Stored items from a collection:
____________________

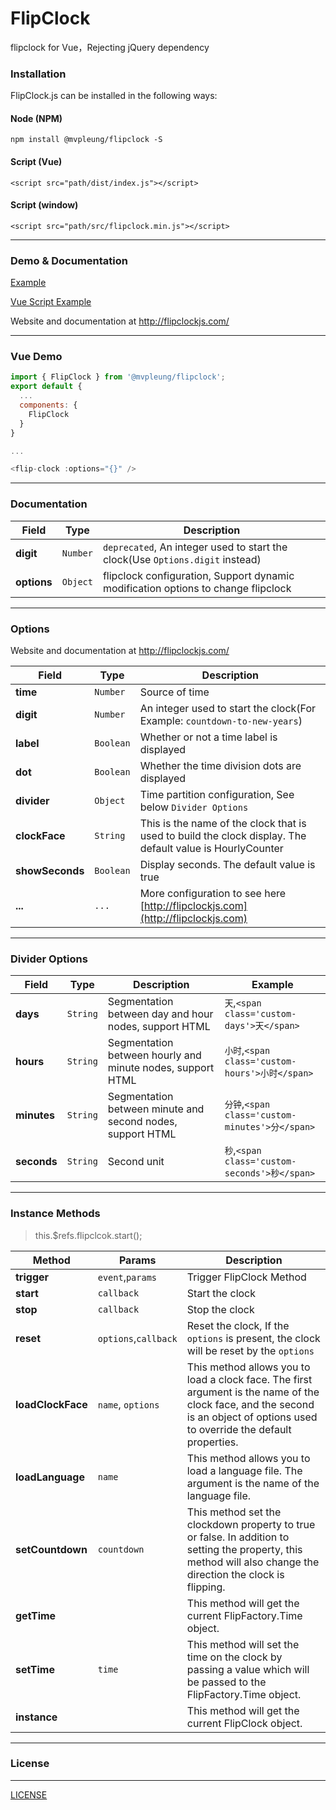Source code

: # FlipClock

flipclock for Vue，Rejecting jQuery dependency

### Installation

FlipClock.js can be installed in the following ways:

#### Node (NPM)

    npm install @mvpleung/flipclock -S

#### Script (Vue)

    <script src="path/dist/index.js"></script>

#### Script (window)

    <script src="path/src/flipclock.min.js"></script>

---

### Demo & Documentation

[Example](https://github.com/mvpleung/vue-flipclock/tree/master/examples)

[Vue Script Example](https://github.com/mvpleung/vue-flipclock/tree/master/examples/base-vue.html)

Website and documentation at http://flipclockjs.com/

---

### Vue Demo

```js
import { FlipClock } from '@mvpleung/flipclock';
export default {
  ...
  components: {
    FlipClock
  }
}

...

<flip-clock :options="{}" />
```

---

### Documentation

| Field       | Type     | Description                                                                       |
| ----------- | -------- | --------------------------------------------------------------------------------- |
| **digit**   | `Number` | `deprecated`, An integer used to start the clock(Use `Options.digit` instead)     |
| **options** | `Object` | flipclock configuration, Support dynamic modification options to change flipclock |

---

### Options

Website and documentation at http://flipclockjs.com/

| Field       | Type      | Description                                                               |
| ----------- | --------- | ------------------------------------------------------------------------- |
| **time**    | `Number`  | Source of time                                                            |
| **digit**   | `Number`  | An integer used to start the clock(For Example: `countdown-to-new-years`) |
| **label**   | `Boolean` | Whether or not a time label is displayed                                  |
| **dot**     | `Boolean` | Whether the time division dots are displayed                              |
| **divider** | `Object`  | Time partition configuration, See below `Divider Options`                 |
| **clockFace** | `String`  | This is the name of the clock that is used to build the clock display. The default value is HourlyCounter                 |
| **showSeconds** | `Boolean`  | Display seconds. The default value is true                 |
| **...**     | `...`     | More configuration to see here [http://flipclockjs.com](http://flipclockjs.com)                                                  |

---

### Divider Options

| Field       | Type     | Description                                                | Example                                         |
| ----------- | -------- | ---------------------------------------------------------- | ----------------------------------------------- |
| **days**    | `String` | Segmentation between day and hour nodes, support HTML      | `天`,`<span class='custom-days'>天</span>`      |
| **hours**   | `String` | Segmentation between hourly and minute nodes, support HTML | `小时`,`<span class='custom-hours'>小时</span>` |
| **minutes** | `String` | Segmentation between minute and second nodes, support HTML | `分钟`,`<span class='custom-minutes'>分</span>` |
| **seconds** | `String` | Second unit                                                | `秒`,`<span class='custom-seconds'>秒</span>`   |

---

### Instance Methods

> this.$refs.flipclcok.start();

| Method             | Params               | Description                                                                                                                                                                    |
| ----------------- | -------------------- | ------------------------------------------------------------------------------------------------------------------------------------------------------------------------------ |
| **trigger**       | `event`,`params`     | Trigger FlipClock Method                                                                                                                                                       |
| **start**         | `callback`           | Start the clock                                                                                                                                                                |
| **stop**          | `callback`           | Stop the clock                                                                                                                                                                 |
| **reset**         | `options`,`callback` | Reset the clock, If the `options` is present, the clock will be reset by the `options`                                                                                         |
| **loadClockFace** | `name`, `options`    | This method allows you to load a clock face. The first argument is the name of the clock face, and the second is an object of options used to override the default properties. |
| **loadLanguage**  | `name`               | This method allows you to load a language file. The argument is the name of the language file.                                                                                 |
| **setCountdown**  | `countdown`          | This method set the clockdown property to true or false. In addition to setting the property, this method will also change the direction the clock is flipping.                |
| **getTime**       |                      | This method will get the current FlipFactory.Time object.                                                                                                                      |
| **setTime**       | `time`               | This method will set the time on the clock by passing a value which will be passed to the FlipFactory.Time object.                                                             |
| **instance**      |                      | This method will get the current FlipClock object.                                                                                                                             |

---

### License

---

[LICENSE](https://github.com/mvpleung/vue-flipclock/blob/master/LICENSE)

____________________

[Work order] All lines in the data that contain the word "configuration" should be copied.

[Solution to the problem]
| **options** | `Object` | flipclock configuration, Support dynamic modification options to change flipclock |
| **divider** | `Object`  | Time partition configuration, See below `Divider Options`                 |
| **...**     | `...`     | More configuration to see here [http://flipclockjs.com](http://flipclockjs.com)                                                  |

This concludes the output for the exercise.